17 mm-Superweitwinkel : Tamron gegen Tokina

Kürzlich habe ich mal Lust darauf bekommen, eines der letzten Mysterien im Altglasbereich zu lüften : wie verhalten sich die beiden 17 mm Superweitwinkelobjektive von Tamron und Tokina auf einer Vollformatkamera und welches davon ist besser ? Natürlich gibt es im Internet diesbezüglich schon eine ganze Flut von Informationen, aber soweit ich weiss, wurden die beiden Kontrahenten, wenn überhaupt, bis jetzt nur auf Kameras mit kleineren Sensoren miteinander verglichen.

Das Tamron SP 17 mm f/3,5 in seiner ersten, mit Filtern ausgerüsteten, Version besitze ich schon seit einiger Zeit, habe es aber nur selten eingesetzt, da ich schon ein Samyang 14 mm f/2,8 und ein Voigtländer SL II 20 mm f/3,5 besitze, deren optische Konzeption neueren Datums ist und die dadurch einfach universeller einzusetzen sind, vor allem was Randschärfe und Streulichtanfälligkeit betrifft. Vom Tokina RMC 17 mm f/3,5 hatte ich schon zu Analogzeiten zwei Exemplare der zweiten Generation, das heisst ohne eingebaute Streulichtblende. Während ich mit dem ersten Exemplar sehr zufrieden war, musste das zweite einem Canon FD 20 mm f/2,8 und später einem Canon EF 20 mm f/2,8 weichen. Letzteres wurde schliesslich gegen ein Canon EF 17-40 mm f/4 L USM eingetauscht, das bei 20 mm wesentlich gleichmässigere Leistungen erbrachte und auch den Vorteil der anderen Brennweiten mitbrachte.

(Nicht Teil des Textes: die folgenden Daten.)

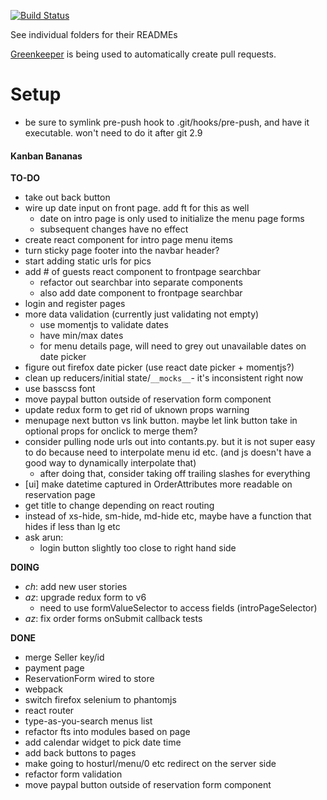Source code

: [![Build Status](https://travis-ci.org/conradho/examplejs.svg?branch=master)](https://travis-ci.org/conradho/examplejs)

See individual folders for their READMEs


[Greenkeeper](https://greenkeeper.io/) is being used to automatically create pull requests.

# Setup
- be sure to symlink pre-push hook to .git/hooks/pre-push, and have it executable. won't need to do it after git 2.9


#### Kanban Bananas
**TO-DO**
- take out back button
- wire up date input on front page. add ft for this as well
     - date on intro page is only used to initialize the menu page forms
     - subsequent changes have no effect
- create react component for intro page menu items
- turn sticky page footer into the navbar header?
- start adding static urls for pics
- add # of guests react component to frontpage searchbar
     - refactor out searchbar into separate components
     - also add date component to frontpage searchbar
- login and register pages
- more data validation (currently just validating not empty)
    - use momentjs to validate dates
    - have min/max dates
    - for menu details page, will need to grey out unavailable dates on date picker
- figure out firefox date picker (use react date picker + momentjs?)
- clean up reducers/initial state/`__mocks__`- it's inconsistent right now
- use basscss font
- move paypal button outside of reservation form component
- update redux form to get rid of uknown props warning
- menupage next button vs link button. maybe let link button take in optional props for onclick to merge them?
- consider pulling node urls out into contants.py. but it is not super easy to do because need to interpolate menu id etc. (and js doesn't have a good way to dynamically interpolate that)
    - after doing that, consider taking off trailing slashes for everything
- [ui] make datetime captured in OrderAttributes more readable on reservation page
- get title to change depending on react routing
- instead of xs-hide, sm-hide, md-hide etc, maybe have a function that hides if less than lg etc
- ask arun:
    - login button slightly too close to right hand side


**DOING**
- _ch_: add new user stories
- _az_: upgrade redux form to v6
    - need to use formValueSelector to access fields (introPageSelector)
- _az_: fix order forms onSubmit callback tests


**DONE**
- merge Seller key/id  
- payment page
- ReservationForm wired to store 
- webpack
- switch firefox selenium to phantomjs
- react router
- type-as-you-search menus list
- refactor fts into modules based on page
- add calendar widget to pick date time
- add back buttons to pages
- make going to hosturl/menu/0 etc redirect on the server side
- refactor form validation
- move paypal button outside of reservation form component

Kürzlich fand ich wieder ein, mittlerweile drittes, Exemplar vom Tokina RMC 17 mm f/3,5, das aufgrund leicht zu behebender kleiner Mângel (ölige Blende und klemmender Entfernungsring) besonders günstig war.

Um die beiden Objektive miteinander zu vergleichen, ohne dabei die Planlage und das Auflagemass zweier verschiedener Adapter berücksichtigen zu müssen, habe ich das Tamron SP SP 17 mm f/3,5 (51B) mit einem Adaptall 2/ Minolta SR-Adapter ausgestattet. Den verwendeten K&F MD-NEX-Adapter habe ich innen mit reflexminderndem schwarzen Samt ausgekleidet, um vagabundierendes Streulicht weitgehend auszuschalten.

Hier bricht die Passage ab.